You are viewing a plain text version of this content. The canonical link for it is here.
Posted to solr-dev@lucene.apache.org by Eric Pugh <ep...@opensourceconnections.com> on 2009/08/10 11:28:55 UTC

Doc Question for Solr Cell

I was refreshing my mind on the newly updated parameters on Solr Cell,  
and noticed that the Configuration section on http://wiki.apache.org/solr/ExtractingRequestHandler 
  is out of date.  Before I fixed it, I wanted to confirm that

<requestHandler name="/update/extract"  
class="org.apache.solr.handler.extraction.ExtractingRequestHandler">
	 <lst name="defaults">
	 <str name="ext.map.Last-Modified">last_modified</str>
	 <bool name="ext.ignore.und.fl">true</bool> </lst>

Should be changed to map.Last-Modified only, and that the  
ignore.und.fl capability is now implemented via uprefix:

uprefix=<prefix> - Prefix all fields that are not defined in the  
schema with the given prefix.
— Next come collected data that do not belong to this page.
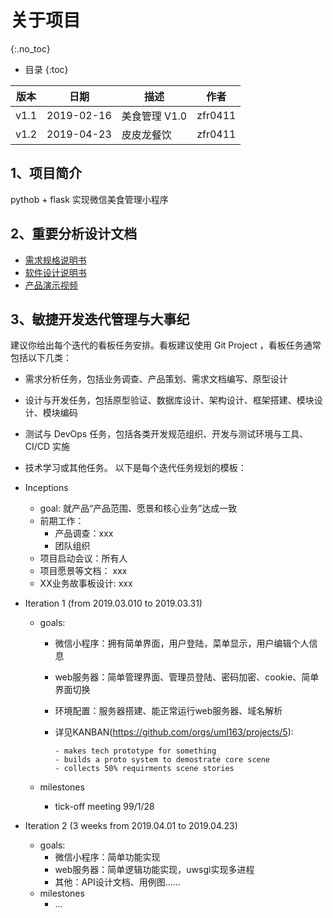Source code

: # 关于项目
{:.no_toc}

* 目录
{:toc}

| 版本	|日期  | 描述	|作者
|------|-----------|-----|---
|v1.1|	2019-02-16|	美食管理 V1.0	|zfr0411|
|v1.2|  2019-04-23| 皮皮龙餐饮| zfr0411|


## 1、项目简介
pythob + flask 实现微信美食管理小程序

## 2、重要分析设计文档
* [需求规格说明书]()
* [软件设计说明书](...)
* [产品演示视频]()

## 3、敏捷开发迭代管理与大事纪

建议你给出每个迭代的看板任务安排。看板建议使用 Git Project ，看板任务通常包括以下几类：

* 需求分析任务，包括业务调查、产品策划、需求文档编写、原型设计
* 设计与开发任务，包括原型验证、数据库设计、架构设计、框架搭建、模块设计、模块编码
* 测试与 DevOps 任务，包括各类开发规范组织、开发与测试环境与工具、CI/CD 实施
* 技术学习或其他任务。
以下是每个迭代任务规划的模板：

* Inceptions
     - goal: 就产品“产品范围、愿景和核心业务”达成一致
     - 前期工作：
          - 产品调查：xxx
          - 团队组织
     - 项目启动会议：所有人
     - 项目愿景等文档： xxx
     - XX业务故事板设计: xxx

* Iteration 1 (from 2019.03.010 to 2019.03.31)

     - goals:

          - 微信小程序：拥有简单界面，用户登陆，菜单显示，用户编辑个人信息
          - web服务器：简单管理界面、管理员登陆、密码加密、cookie、简单界面切换
          - 环境配置：服务器搭建、能正常运行web服务器、域名解析

         - 详见KANBAN(https://github.com/orgs/uml163/projects/5):

               - makes tech prototype for something
               - builds a proto system to demostrate core scene
               - collects 50% requirments scene stories
     - milestones
         - tick-off meeting 99/1/28

* Iteration 2 (3 weeks from 2019.04.01 to 2019.04.23)
    - goals:
         - 微信小程序：简单功能实现
         - web服务器：简单逻辑功能实现，uwsgi实现多进程
         - 其他：API设计文档、用例图......
    - milestones
         - …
This is very useful when combined with  
dynamic field definitions. Example: uprefix=ignored_ would effectively  
ignore all unknown fields generated by Tika given the example schema  
contains<dynamicField name="ignored_*" type="ignored"/>

Eric



-----------------------------------------------------
Eric Pugh | Principal | OpenSource Connections, LLC | 434.466.1467 | http://www.opensourceconnections.com
Free/Busy: http://tinyurl.com/eric-cal





Re: Doc Question for Solr Cell

Posted by Grant Ingersoll <gs...@apache.org>.
On Aug 10, 2009, at 5:28 AM, Eric Pugh wrote:

> I was refreshing my mind on the newly updated parameters on Solr  
> Cell, and noticed that the Configuration section on http://wiki.apache.org/solr/ExtractingRequestHandler 
>  is out of date.  Before I fixed it, I wanted to confirm that
>
> <requestHandler name="/update/extract"  
> class="org.apache.solr.handler.extraction.ExtractingRequestHandler">
> 	 <lst name="defaults">
> 	 <str name="ext.map.Last-Modified">last_modified</str>
> 	 <bool name="ext.ignore.und.fl">true</bool> </lst>
>
> Should be changed to map.Last-Modified only, and that the  
> ignore.und.fl capability is now implemented via uprefix:
>
> uprefix=<prefix> - Prefix all fields that are not defined in the  
> schema with the given prefix. This is very useful when combined with  
> dynamic field definitions. Example: uprefix=ignored_ would  
> effectively ignore all unknown fields generated by Tika given the  
> example schema contains<dynamicField name="ignored_*" type="ignored"/>

That is my understanding, yes.

Re: Doc Question for Solr Cell

Posted by Yonik Seeley <ys...@gmail.com>.
On Mon, Aug 10, 2009 at 5:28 AM, Eric
Pugh<ep...@opensourceconnections.com> wrote:
> I was refreshing my mind on the newly updated parameters on Solr Cell, and
> noticed that the Configuration section on
> http://wiki.apache.org/solr/ExtractingRequestHandler is out of date.  Before
> I fixed it, I wanted to confirm that
>
> <requestHandler name="/update/extract"
> class="org.apache.solr.handler.extraction.ExtractingRequestHandler">
>         <lst name="defaults">
>         <str name="ext.map.Last-Modified">last_modified</str>
>         <bool name="ext.ignore.und.fl">true</bool> </lst>
>
> Should be changed to map.Last-Modified only, and that the ignore.und.fl
> capability is now implemented via uprefix:

Yep.
Before 1.4 is released I had wanted to add good default mappings for
common document types along with the fields in the example schema.
And then just cut-n-paste the config from the exampe schema.  It would
be great if you had any recommendations for such default mappings.

-Yonik
http://www.lucidimagination.com